Gee that's is a large workplace, gotcha about telling colleagues. I'm tired of discussing cancer and treatment totally now, my exception is on bcna with those who understand what I'm talking about. I'm at the stage where my hair is short as if I cut it short, so I don't look like a cancer patient anymore.
I went about mostly in scarves because I had a weird conflict with faking it with a wig. It sort of felt like I was ashamed of having cancer if I tried to hide the bald evidence under a wig.
I recently had surgery and a huge part of my emotional recovery was to do with my hair and how I used to look. I had really long dark hair and was always told how young I looked. I felt warm and pretty in my hair. I thought I'd accepted how I had changed, but I obviously hadn't.
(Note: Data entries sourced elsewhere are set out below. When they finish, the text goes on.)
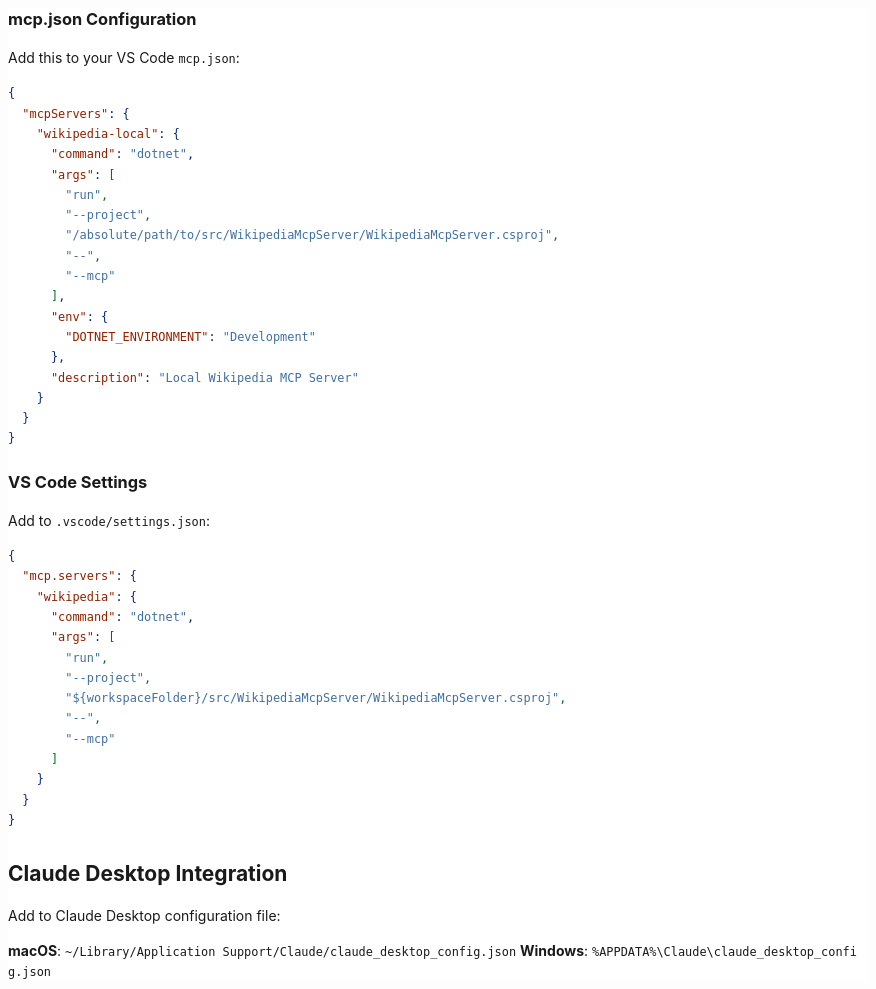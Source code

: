 ### mcp.json Configuration

Add this to your VS Code `mcp.json`:

```json
{
  "mcpServers": {
    "wikipedia-local": {
      "command": "dotnet",
      "args": [
        "run",
        "--project",
        "/absolute/path/to/src/WikipediaMcpServer/WikipediaMcpServer.csproj",
        "--",
        "--mcp"
      ],
      "env": {
        "DOTNET_ENVIRONMENT": "Development"
      },
      "description": "Local Wikipedia MCP Server"
    }
  }
}
```

### VS Code Settings

Add to `.vscode/settings.json`:

```json
{
  "mcp.servers": {
    "wikipedia": {
      "command": "dotnet",
      "args": [
        "run",
        "--project",
        "${workspaceFolder}/src/WikipediaMcpServer/WikipediaMcpServer.csproj",
        "--",
        "--mcp"
      ]
    }
  }
}
```

## Claude Desktop Integration

Add to Claude Desktop configuration file:

**macOS**: `~/Library/Application Support/Claude/claude_desktop_config.json`
**Windows**: `%APPDATA%\Claude\claude_desktop_config.json`
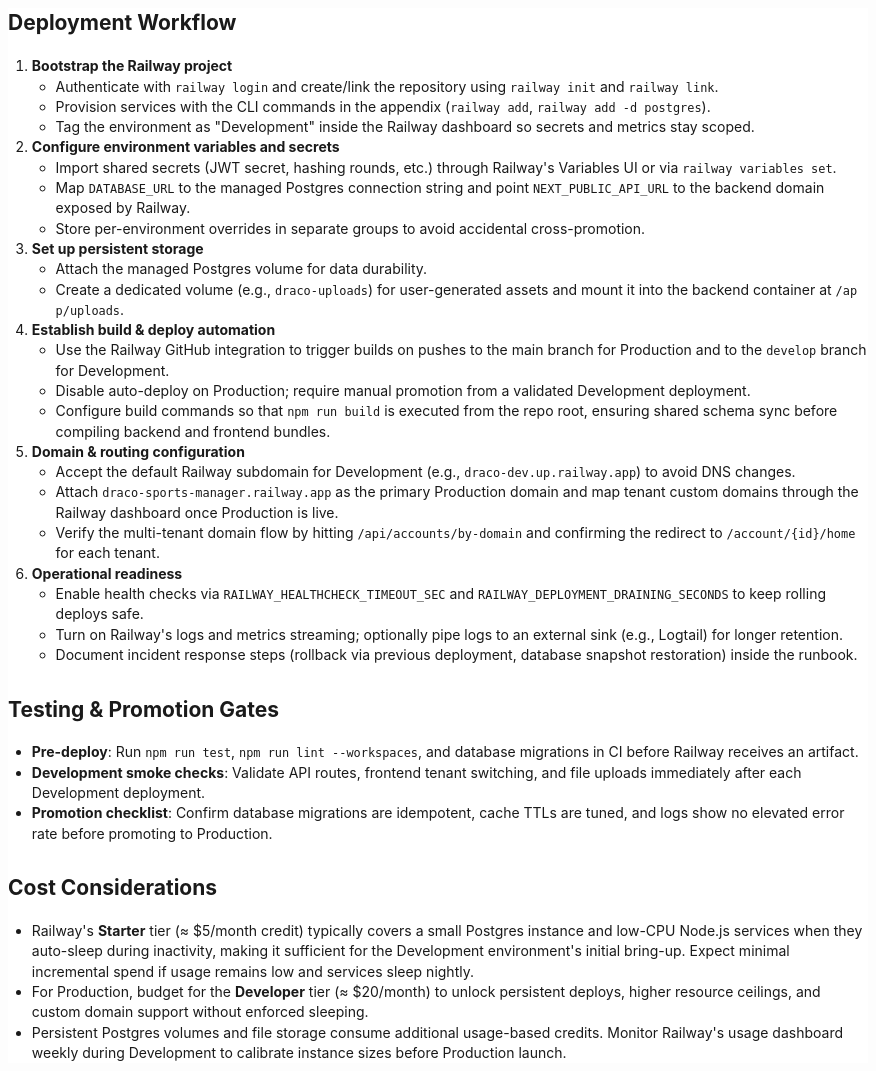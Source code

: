 ## Deployment Workflow
1. **Bootstrap the Railway project**
   - Authenticate with `railway login` and create/link the repository using `railway init` and `railway link`.
   - Provision services with the CLI commands in the appendix (`railway add`, `railway add -d postgres`).
   - Tag the environment as "Development" inside the Railway dashboard so secrets and metrics stay scoped.
2. **Configure environment variables and secrets**
   - Import shared secrets (JWT secret, hashing rounds, etc.) through Railway's Variables UI or via `railway variables set`.
   - Map `DATABASE_URL` to the managed Postgres connection string and point `NEXT_PUBLIC_API_URL` to the backend domain exposed by Railway.
   - Store per-environment overrides in separate groups to avoid accidental cross-promotion.
3. **Set up persistent storage**
   - Attach the managed Postgres volume for data durability.
   - Create a dedicated volume (e.g., `draco-uploads`) for user-generated assets and mount it into the backend container at `/app/uploads`.
4. **Establish build & deploy automation**
   - Use the Railway GitHub integration to trigger builds on pushes to the main branch for Production and to the `develop` branch for Development.
   - Disable auto-deploy on Production; require manual promotion from a validated Development deployment.
   - Configure build commands so that `npm run build` is executed from the repo root, ensuring shared schema sync before compiling backend and frontend bundles.
5. **Domain & routing configuration**
   - Accept the default Railway subdomain for Development (e.g., `draco-dev.up.railway.app`) to avoid DNS changes.
   - Attach `draco-sports-manager.railway.app` as the primary Production domain and map tenant custom domains through the Railway dashboard once Production is live.
   - Verify the multi-tenant domain flow by hitting `/api/accounts/by-domain` and confirming the redirect to `/account/{id}/home` for each tenant.
6. **Operational readiness**
   - Enable health checks via `RAILWAY_HEALTHCHECK_TIMEOUT_SEC` and `RAILWAY_DEPLOYMENT_DRAINING_SECONDS` to keep rolling deploys safe.
   - Turn on Railway's logs and metrics streaming; optionally pipe logs to an external sink (e.g., Logtail) for longer retention.
   - Document incident response steps (rollback via previous deployment, database snapshot restoration) inside the runbook.

## Testing & Promotion Gates
- **Pre-deploy**: Run `npm run test`, `npm run lint --workspaces`, and database migrations in CI before Railway receives an artifact.
- **Development smoke checks**: Validate API routes, frontend tenant switching, and file uploads immediately after each Development deployment.
- **Promotion checklist**: Confirm database migrations are idempotent, cache TTLs are tuned, and logs show no elevated error rate before promoting to Production.

## Cost Considerations
- Railway's **Starter** tier (≈ $5/month credit) typically covers a small Postgres instance and low-CPU Node.js services when they auto-sleep during inactivity, making it sufficient for the Development environment's initial bring-up. Expect minimal incremental spend if usage remains low and services sleep nightly.
- For Production, budget for the **Developer** tier (≈ $20/month) to unlock persistent deploys, higher resource ceilings, and custom domain support without enforced sleeping.
- Persistent Postgres volumes and file storage consume additional usage-based credits. Monitor Railway's usage dashboard weekly during Development to calibrate instance sizes before Production launch.
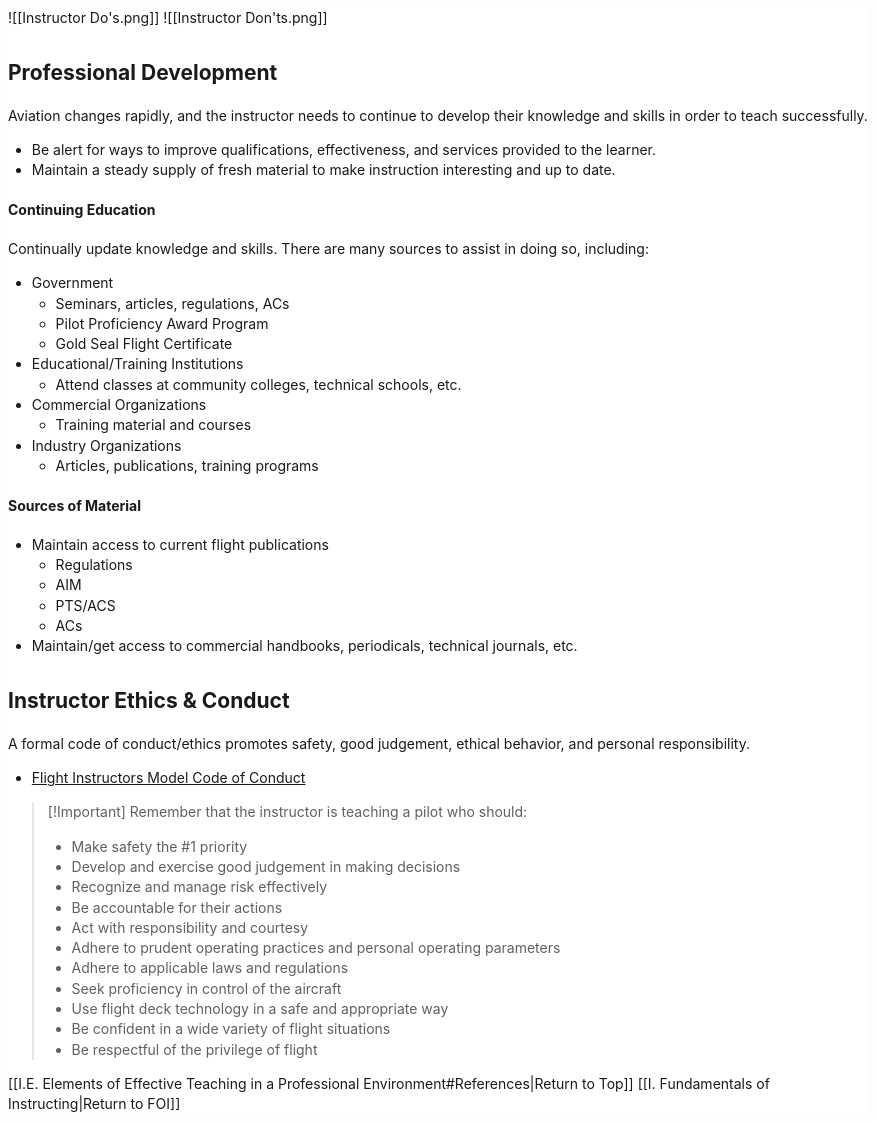 ![[Instructor Do's.png]] 
![[Instructor Don'ts.png]]

## Professional Development
Aviation changes rapidly, and the instructor needs to continue to develop their knowledge and skills in order to teach successfully.
- Be alert for ways to improve qualifications, effectiveness, and services provided to the learner.
- Maintain a steady supply of fresh material to make instruction interesting and up to date.

#### Continuing Education
Continually update knowledge and skills.  There are many sources to assist in doing so, including:
- Government
	- Seminars, articles, regulations, ACs
	- Pilot Proficiency Award Program
	- Gold Seal Flight Certificate
- Educational/Training Institutions
	- Attend classes at community colleges, technical schools, etc.
- Commercial Organizations
	- Training material and courses
- Industry Organizations
	- Articles, publications, training programs
#### Sources of Material
- Maintain access to current flight publications
	- Regulations
	- AIM
	- PTS/ACS
	- ACs
- Maintain/get access to commercial handbooks, periodicals, technical journals, etc.

## Instructor Ethics & Conduct
A formal code of conduct/ethics promotes safety, good judgement, ethical behavior, and personal responsibility.
- [Flight Instructors Model Code of Conduct](https://www.secureav.com/FIMCC-Listings-Page.html)

>[!Important] Remember that the instructor is teaching a pilot who should:
>- Make safety the #1 priority
>- Develop and exercise good judgement in making decisions
>- Recognize and manage risk effectively
>- Be accountable for their actions
>- Act with responsibility and courtesy
>- Adhere to prudent operating practices and personal operating parameters
>- Adhere to applicable laws and regulations
>- Seek proficiency in control of the aircraft
>- Use flight deck technology in a safe and appropriate way
>- Be confident in a wide variety of flight situations
>- Be respectful of the privilege of flight

[[I.E. Elements of Effective Teaching in a Professional Environment#References|Return to Top]]
[[I. Fundamentals of Instructing|Return to FOI]]
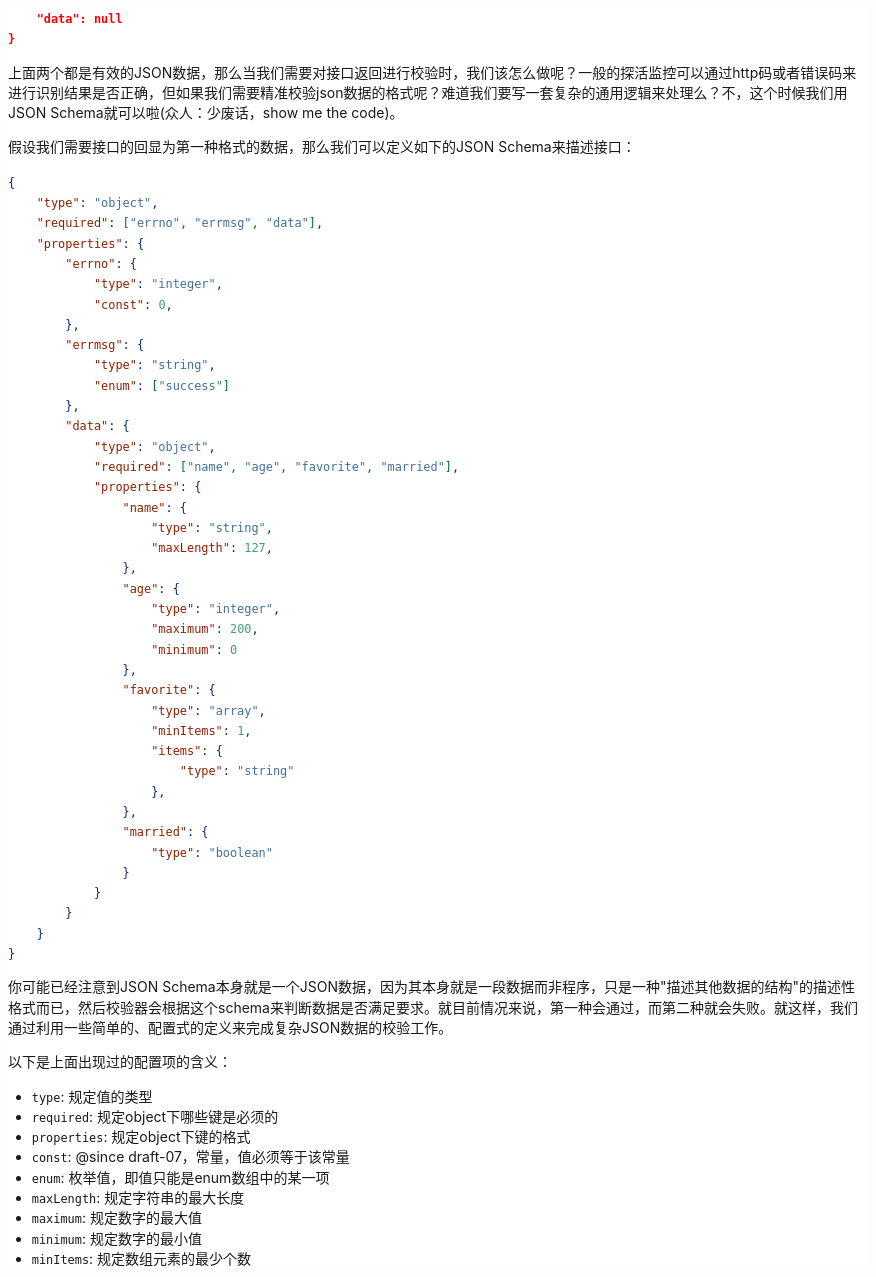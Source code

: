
 ```json
    "data": null
}
```
上面两个都是有效的JSON数据，那么当我们需要对接口返回进行校验时，我们该怎么做呢？一般的探活监控可以通过http码或者错误码来进行识别结果是否正确，但如果我们需要精准校验json数据的格式呢？难道我们要写一套复杂的通用逻辑来处理么？不，这个时候我们用JSON Schema就可以啦(众人：少废话，show me the code)。

假设我们需要接口的回显为第一种格式的数据，那么我们可以定义如下的JSON Schema来描述接口：
```json
{
    "type": "object",
    "required": ["errno", "errmsg", "data"],
    "properties": {
        "errno": {
            "type": "integer",
            "const": 0,
        },
        "errmsg": {
            "type": "string",
            "enum": ["success"]
        },
        "data": {
            "type": "object",
            "required": ["name", "age", "favorite", "married"],
            "properties": {
                "name": {
                    "type": "string",
                    "maxLength": 127,
                },
                "age": {
                    "type": "integer",
                    "maximum": 200,
                    "minimum": 0
                },
                "favorite": {
                    "type": "array",
                    "minItems": 1,
                    "items": {
                        "type": "string"
                    },
                },
                "married": {
                    "type": "boolean"
                }
            }
        }
    }
}
```
你可能已经注意到JSON Schema本身就是一个JSON数据，因为其本身就是一段数据而非程序，只是一种"描述其他数据的结构"的描述性格式而已，然后校验器会根据这个schema来判断数据是否满足要求。就目前情况来说，第一种会通过，而第二种就会失败。就这样，我们通过利用一些简单的、配置式的定义来完成复杂JSON数据的校验工作。

以下是上面出现过的配置项的含义：
* `type`: 规定值的类型
* `required`: 规定object下哪些键是必须的
* `properties`: 规定object下键的格式
* `const`: @since draft-07，常量，值必须等于该常量
* `enum`: 枚举值，即值只能是enum数组中的某一项
* `maxLength`: 规定字符串的最大长度
* `maximum`: 规定数字的最大值
* `minimum`: 规定数字的最小值
* `minItems`: 规定数组元素的最少个数

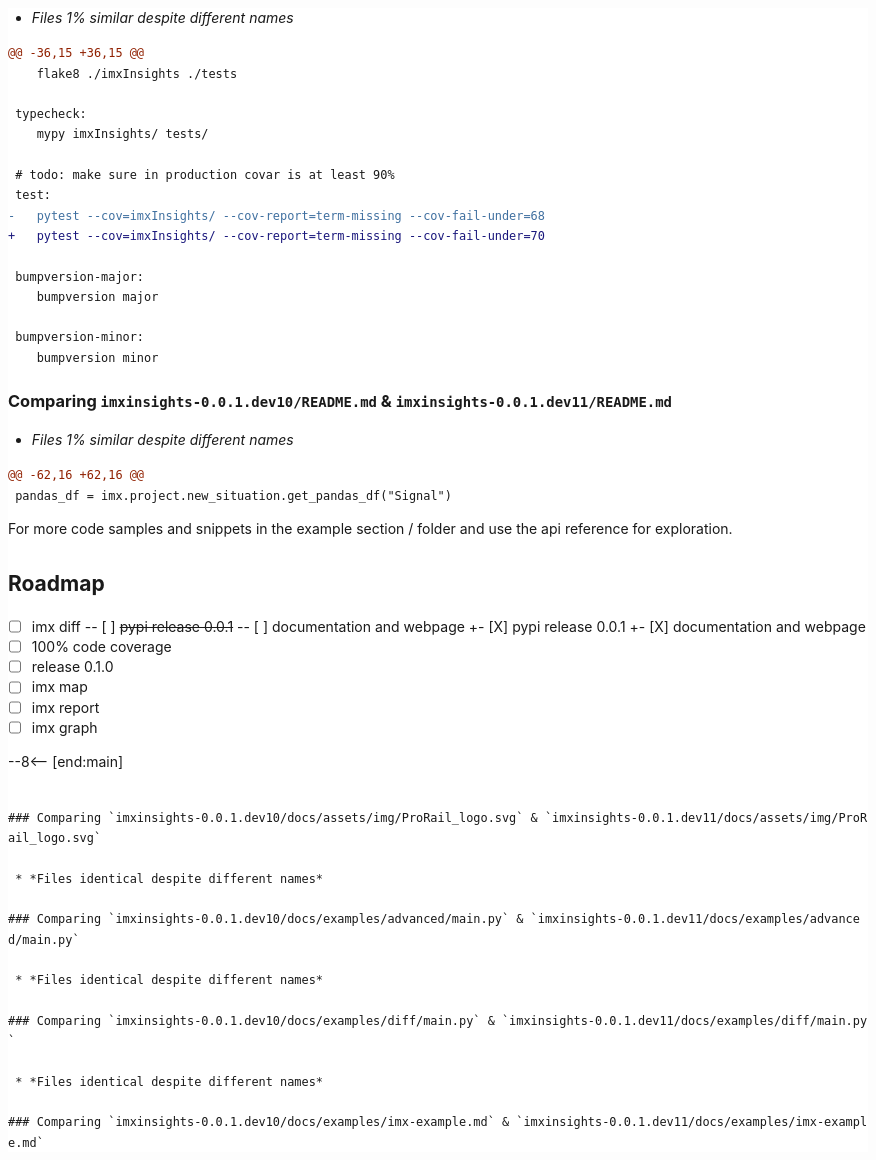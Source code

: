  * *Files 1% similar despite different names*

```diff
@@ -36,15 +36,15 @@
 	flake8 ./imxInsights ./tests
 
 typecheck:
 	mypy imxInsights/ tests/
 
 # todo: make sure in production covar is at least 90%
 test:
-	pytest --cov=imxInsights/ --cov-report=term-missing --cov-fail-under=68
+	pytest --cov=imxInsights/ --cov-report=term-missing --cov-fail-under=70
 
 bumpversion-major:
 	bumpversion major
 
 bumpversion-minor:
 	bumpversion minor
```

### Comparing `imxinsights-0.0.1.dev10/README.md` & `imxinsights-0.0.1.dev11/README.md`

 * *Files 1% similar despite different names*

```diff
@@ -62,16 +62,16 @@
 pandas_df = imx.project.new_situation.get_pandas_df("Signal")
 ```
 
 For more code samples and snippets in the example section / folder and use the api reference for exploration.
 
 ## Roadmap
 - [ ] imx diff
-- [ ] ~~pypi release 0.0.1~~
-- [ ] documentation and webpage
+- [X] pypi release 0.0.1
+- [X] documentation and webpage
 - [ ] 100% code coverage 
 - [ ] release 0.1.0
 - [ ] imx map
 - [ ] imx report
 - [ ] imx graph
 
 --8<-- [end:main]
```

### Comparing `imxinsights-0.0.1.dev10/docs/assets/img/ProRail_logo.svg` & `imxinsights-0.0.1.dev11/docs/assets/img/ProRail_logo.svg`

 * *Files identical despite different names*

### Comparing `imxinsights-0.0.1.dev10/docs/examples/advanced/main.py` & `imxinsights-0.0.1.dev11/docs/examples/advanced/main.py`

 * *Files identical despite different names*

### Comparing `imxinsights-0.0.1.dev10/docs/examples/diff/main.py` & `imxinsights-0.0.1.dev11/docs/examples/diff/main.py`

 * *Files identical despite different names*

### Comparing `imxinsights-0.0.1.dev10/docs/examples/imx-example.md` & `imxinsights-0.0.1.dev11/docs/examples/imx-example.md`
```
My profile pic is at the end of AC. I think I look good in this pic and am so glad I have it, coz its been all downhill since then. Realistically I don't think I'll feel right till my hair is long enough to flick out of my face.
I returned to work end of Jan till April. I started out with a scarf, then after a few weeks just braved my very short hair, then finally coloured it during March sometime. I finished taxol the week I returned to work.
I guess we just have to find a way to deal with it.
In your case I think I'd do what you've done and wear the wig to curb questions and non genuine concern. I only washed my wig the one time and tried to get the 'doll hair' smell out of it. I don't think I did a good job though.